### What you have to do
The records that follow are to be repeated exactly, with no pictures carried over.

### Study material
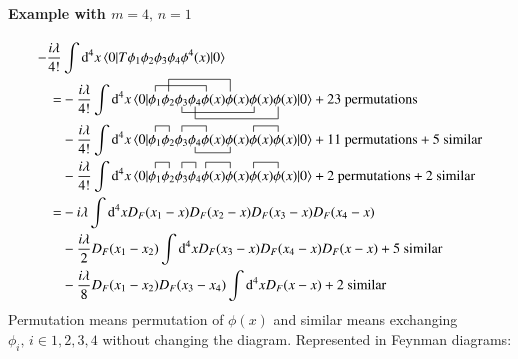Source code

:\paragraph{Example with $m=4 ,\, n=1$}
\begin{align*}
	-\frac{i\lambda}{4!} &\int \dd^4 x \braket{0 | T \phi_1 \phi_2 \phi_3 \phi_4 \phi^4(x) | 0} \\
	= &-\frac{i\lambda}{4!}  \int \dd^4 x \braket{0 |
		\acontraction{}{\phi_1}{\phi_2 \phi_3 \phi_4}{\phi}
		\acontraction[2ex]{\phi_1}{\phi_2}{\phi_3 \phi_4 \phi(x)}{\phi}
		\bcontraction[1ex]{\phi_1\phi_2}{\phi_3}{\phi_4 \phi(x) \phi(x)}{\phi}
		\bcontraction[2ex]{\phi_1 \phi_2 \phi_3}{\phi_4}{\phi(x) \phi(x) \phi(x)}{\phi}
		\phi_1 \phi_2 \phi_3 \phi_4 \phi(x) \phi(x) \phi(x) \phi(x) 
		| 0} + \text{23 permutations} \\
	& -\frac{i\lambda}{4!}  \int \dd^4 x  \braket{0 | 
		\acontraction{}{\phi_1}{}{\phi_2}
		\acontraction{\phi_1\phi_2}{\phi_3}{\phi_4}{\phi}
		\bcontraction{\phi_1 \phi_2 \phi_3}{\phi_4}{\phi(x)}{\phi}
		\acontraction{\phi_1 \phi_2 \phi_3 \phi_4 \phi(x)\phi(x)}{\phi}{(x)}{\phi}
		\phi_1 \phi_2 \phi_3 \phi_4 \phi(x)\phi(x)\phi(x)\phi(x) 
		| 0} + \text{11 permutations} + \text{5 similar} \\
	& -\frac{i\lambda}{4!}  \int \dd^4 x  \braket{0 | 
		\contraction{}{\phi_1}{}{\phi_2}\phi_1 \phi_2 \contraction{}{\phi_3}{}{\phi_4}\phi_3 \phi_4 \contraction{}{\phi}{(x)}{\phi}\phi(x)\phi(x)\contraction{}{\phi}{(x)}{\phi}\phi(x)\phi(x) 
	| 0} + \text{2 permutations} + \text{2 similar} \\
		=& -i\lambda \int \dd^4 x D_F(x_1 - x) D_F(x_2 - x) D_F(x_3 - x) D_F(x_4 - x) \\
	&- \frac{i\lambda}{2} D_F(x_1 - x_2) \int \dd^4 x D_F(x_3 - x) D_F(x_4 - x) D_F(x-x)+ \text{5 similar} \\
	& -\frac{i\lambda}{8} D_F(x_1 - x_2) D_F(x_3 - x_4) \int \dd^4 x D_F(x-x) + \text{2 similar}
\end{align*}
Permutation means permutation of $\phi(x)$ and similar means exchanging $\phi_i, \,i \in {1,2,3,4}$ without changing the diagram.
Represented in Feynman diagrams:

### Result below
Source code

:\paragraph{Example with $m=4 ,\, n=1$}
\begin{align*}
	-\frac{i\lambda}{4!} &\int \dd^4 x \braket{0 | T \phi_1 \phi_2 \phi_3 \phi_4 \phi^4(x) | 0} \\
	= &-\frac{i\lambda}{4!}  \int \dd^4 x \braket{0 |
		\acontraction{}{\phi_1}{\phi_2 \phi_3 \phi_4}{\phi}
		\acontraction[2ex]{\phi_1}{\phi_2}{\phi_3 \phi_4 \phi(x)}{\phi}
		\bcontraction[1ex]{\phi_1\phi_2}{\phi_3}{\phi_4 \phi(x) \phi(x)}{\phi}
		\bcontraction[2ex]{\phi_1 \phi_2 \phi_3}{\phi_4}{\phi(x) \phi(x) \phi(x)}{\phi}
		\phi_1 \phi_2 \phi_3 \phi_4 \phi(x) \phi(x) \phi(x) \phi(x) 
		| 0} + \text{23 permutations} \\
	& -\frac{i\lambda}{4!}  \int \dd^4 x  \braket{0 | 
		\acontraction{}{\phi_1}{}{\phi_2}
		\acontraction{\phi_1\phi_2}{\phi_3}{\phi_4}{\phi}
		\bcontraction{\phi_1 \phi_2 \phi_3}{\phi_4}{\phi(x)}{\phi}
		\acontraction{\phi_1 \phi_2 \phi_3 \phi_4 \phi(x)\phi(x)}{\phi}{(x)}{\phi}
		\phi_1 \phi_2 \phi_3 \phi_4 \phi(x)\phi(x)\phi(x)\phi(x) 
		| 0} + \text{11 permutations} + \text{5 similar} \\
	& -\frac{i\lambda}{4!}  \int \dd^4 x  \braket{0 | 
		\contraction{}{\phi_1}{}{\phi_2}\phi_1 \phi_2 \contraction{}{\phi_3}{}{\phi_4}\phi_3 \phi_4 \contraction{}{\phi}{(x)}{\phi}\phi(x)\phi(x)\contraction{}{\phi}{(x)}{\phi}\phi(x)\phi(x) 
	| 0} + \text{2 permutations} + \text{2 similar} \\
		=& -i\lambda \int \dd^4 x D_F(x_1 - x) D_F(x_2 - x) D_F(x_3 - x) D_F(x_4 - x) \\
	&- \frac{i\lambda}{2} D_F(x_1 - x_2) \int \dd^4 x D_F(x_3 - x) D_F(x_4 - x) D_F(x-x)+ \text{5 similar} \\
	& -\frac{i\lambda}{8} D_F(x_1 - x_2) D_F(x_3 - x_4) \int \dd^4 x D_F(x-x) + \text{2 similar}
\end{align*}
Permutation means permutation of $\phi(x)$ and similar means exchanging $\phi_i, \,i \in {1,2,3,4}$ without changing the diagram.
Represented in Feynman diagrams:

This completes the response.